**Exercise prompt**
Set the data down exactly as it stands, and keep its pictures out.

Items listed in a dataset
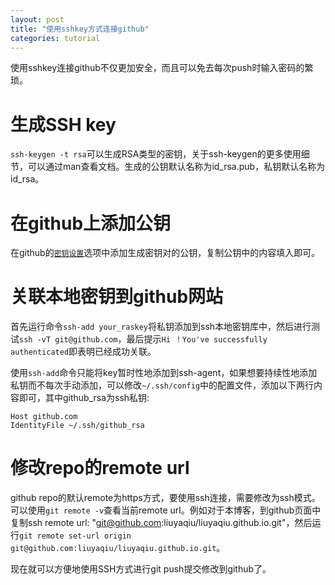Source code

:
 ```yaml
---
layout: post
title: "使用sshkey方式连接github"
categories: tutorial
---
```


使用sshkey连接github不仅更加安全，而且可以免去每次push时输入密码的繁琐。

# **生成SSH key**
`ssh-keygen -t rsa`可以生成RSA类型的密钥，关于ssh-keygen的更多使用细节，可以通过man查看文档。生成的公钥默认名称为id_rsa.pub，私钥默认名称为id_rsa。

# **在github上添加公钥**
在github的[`密钥设置`](https://github.com/settings/keys)选项中添加生成密钥对的公钥，复制公钥中的内容填入即可。

# **关联本地密钥到github网站**
首先运行命令`ssh-add your_raskey`将私钥添加到ssh本地密钥库中，然后进行测试`ssh -vT git@github.com`，最后提示`Hi ！You've successfully authenticated`即表明已经成功关联。

使用`ssh-add`命令只能将key暂时性地添加到ssh-agent，如果想要持续性地添加私钥而不每次手动添加，可以修改`~/.ssh/config`中的配置文件，添加以下两行内容即可，其中github_rsa为ssh私钥:

```
Host github.com
IdentityFile ~/.ssh/github_rsa
```

# **修改repo的remote url**
github repo的默认remote为https方式，要使用ssh连接，需要修改为ssh模式。可以使用`git remote -v`查看当前remote url。例如对于本博客，到github页面中复制ssh remote url: "git@github.com:liuyaqiu/liuyaqiu.github.io.git"，然后运行`git remote set-url origin git@github.com:liuyaqiu/liuyaqiu.github.io.git`。

现在就可以方便地使用SSH方式进行git push提交修改到github了。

**Solution**
Source code

:
 ```yaml
---
layout: post
title: "使用sshkey方式连接github"
categories: tutorial
---
```


使用sshkey连接github不仅更加安全，而且可以免去每次push时输入密码的繁琐。

# **生成SSH key**
`ssh-keygen -t rsa`可以生成RSA类型的密钥，关于ssh-keygen的更多使用细节，可以通过man查看文档。生成的公钥默认名称为id_rsa.pub，私钥默认名称为id_rsa。

# **在github上添加公钥**
在github的[`密钥设置`](https://github.com/settings/keys)选项中添加生成密钥对的公钥，复制公钥中的内容填入即可。

# **关联本地密钥到github网站**
首先运行命令`ssh-add your_raskey`将私钥添加到ssh本地密钥库中，然后进行测试`ssh -vT git@github.com`，最后提示`Hi ！You've successfully authenticated`即表明已经成功关联。

使用`ssh-add`命令只能将key暂时性地添加到ssh-agent，如果想要持续性地添加私钥而不每次手动添加，可以修改`~/.ssh/config`中的配置文件，添加以下两行内容即可，其中github_rsa为ssh私钥:

```
Host github.com
IdentityFile ~/.ssh/github_rsa
```

# **修改repo的remote url**
github repo的默认remote为https方式，要使用ssh连接，需要修改为ssh模式。可以使用`git remote -v`查看当前remote url。例如对于本博客，到github页面中复制ssh remote url: "git@github.com:liuyaqiu/liuyaqiu.github.io.git"，然后运行`git remote set-url origin git@github.com:liuyaqiu/liuyaqiu.github.io.git`。

现在就可以方便地使用SSH方式进行git push提交修改到github了。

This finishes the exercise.